1) Tommy Gun Angel; 2) Pick My Brain; 3) Flux; 4) Anandamide; 5) Green Man; 6) Straw Dog; 7) Aldrin.

Fourty-seven minutes? You must be joking. A proper Bardo Pond album never lasts less than eight billion hours — fourty-seven minutes is not even long enough to overcome the initial bore­dom stage, let alone the ensuing unbearable hatred stage, the languid fatigue stage, the dizzy trance stage, and the total brain shutdown coma stage. And since, roughly approximated, all Bardo Pond albums always sound the same, the drastic reduction in length is more or less the main difference between Amanita and Lapsed — a difference that many will be able to tolerate and some will even welcome, but a difference that is not quite loyal to the band's essence.

Actually, there is one more catch: there is a bit too much sludge and noise here for my liking — for all their love of distortion, Bardo Pond are really at their best when they tone down the tide and rock you to unconsciousness with slow, echoey, transcendental-meditation-type patterns. On Lapsed, there is only one such number — ʽAldrinʼ comes in last and does the right thing for the longest time (14:19), with a single «delayed» bass line providing the foundation and subsequent layers of Isobel's somnambulant voice and psycho guitars slowly... very slowly transform it from a threatening rumble to all-out roar. The crescendo is handled perfectly: it is only once the peak level has been attained that the tune runs out of further things to say — it should have been cut off somewhere around the twelve minutes mark, I'd say, in an ʽI Want Youʼ-type manner, but then again, what do I really know about the regulations of modern day musical shamanism...

As for the other tracks, well, this time around we may perceive a little extra emphasis on distorted slide guitars — they enter the picture on track two, ʽPick My Brainʼ, in delightfully «poisonous» mode (think Allman Brothers who suddenly decided to do something in Black Sabbath style), and then reappear on ʽStraw Dogʼ where they are further overloaded with a wah-wah effect. Both of these slide patterns, as predictably repetitive as they are, work far more efficiently on my brain than the simpler, cruder Neil Young-ish sludge of ʽTommy Gun Angelʼ and ʽFluxʼ, or the deeply mixed space-rock ambience of ʽGreen Manʼ — see, these guys are really quite diverse, but some­how their «pseudo-roots-rock jamming» seems more interesting here than their psychedelic drones and sheer noise excursions.

Nevertheless, passing individual judgements on this stuff makes about as much sense as trying to memorize all fourteen minutes of ʽAldrinʼ and then hum them to your friends.

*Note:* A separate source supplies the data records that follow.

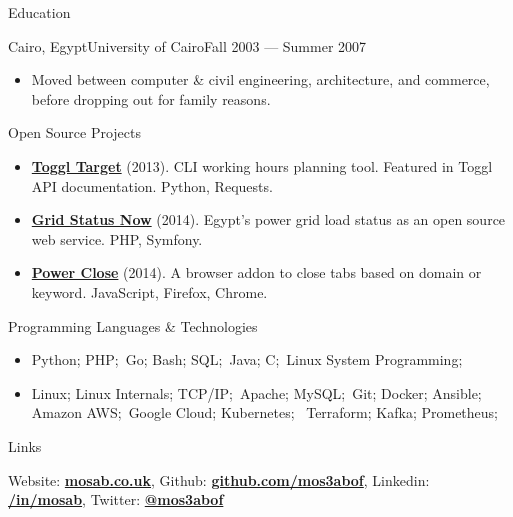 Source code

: \documentclass[]{mosabcv}
\begin{document}
\begin{cvsection}{Education}
  \begin{cvsubsection}{Cairo, Egypt}{University of Cairo}{Fall 2003 --- Summer 2007}
    \begin{itemize}
      \item Moved between computer \& civil engineering, architecture,
        and commerce, before dropping out for family reasons.
    \end{itemize}
  \end{cvsubsection}
\end{cvsection}

\begin{cvsection}{Open Source Projects}
  \begin{cvsubsection}{}{}{}
    \begin{itemize}
      \item \textbf{\href{https://github.com/mos3abof/toggl_target}{Toggl
        Target}} (2013). CLI working hours planning tool. Featured in Toggl API
        documentation. Python, Requests.
      \item \textbf{\href{https://www.gridstatusnow.com}{Grid Status Now}}
        (2014). Egypt's power grid load status as an open source web service.
        PHP, Symfony.
      \item \textbf{\href{https://power-close.com/}{Power Close}} (2014). A
        browser addon to close tabs based on domain or keyword. JavaScript,
        Firefox, Chrome.
    \end{itemize}
  \end{cvsubsection}
\end{cvsection}

\begin{cvsection}{Programming Languages \& Technologies}
  \begin{cvsubsection}{}{}{}
    \begin{itemize}
      \item Python; PHP;\ Go; Bash; SQL;\ Java; C;\ Linux System Programming;
      \item Linux; Linux Internals; TCP/IP;\ Apache; MySQL;\ Git; Docker;
        Ansible; Amazon AWS;\ Google Cloud; Kubernetes; \ Terraform; Kafka;
        Prometheus;
    \end{itemize}
  \end{cvsubsection}
\end{cvsection}

\begin{cvsection}{Links}
  \begin{cvsubsection}{}{}{}
      Website:
       \textbf{\href{https://mosab.co.uk}{mosab.co.uk}},
      Github:
       \textbf{\href{https://github.com/mos3abof}{github.com/mos3abof}},
      Linkedin:
        \textbf{\href{https://linkedin.com/in/mosab}{/in/mosab}},
      Twitter:
        \textbf{\href{https://twitter.com/mos3abof}{@mos3abof}}
  \end{cvsubsection}
\end{cvsection}
\end{document}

You either hate Bardo Pond as an institution, or you respect them and own exactly one of their albums (in which case Lapsed, being so short, is not it), or you love them and then they can do no wrong — even if with music like this, they could have very easily pushed out fifteen LPs per year (like their some­what ideologically similar Japanese colleagues, Acid Mothers' Temple). Then again, with this «shortened» approach they might really be trying to tell us that they do care about each single second, and that the point is that you should engulf yourself in all the tiny intricacies — so par­don me in advance if I am in too much of a hustle-bustle here, missing all the expected epiphanies and the final enlightenment.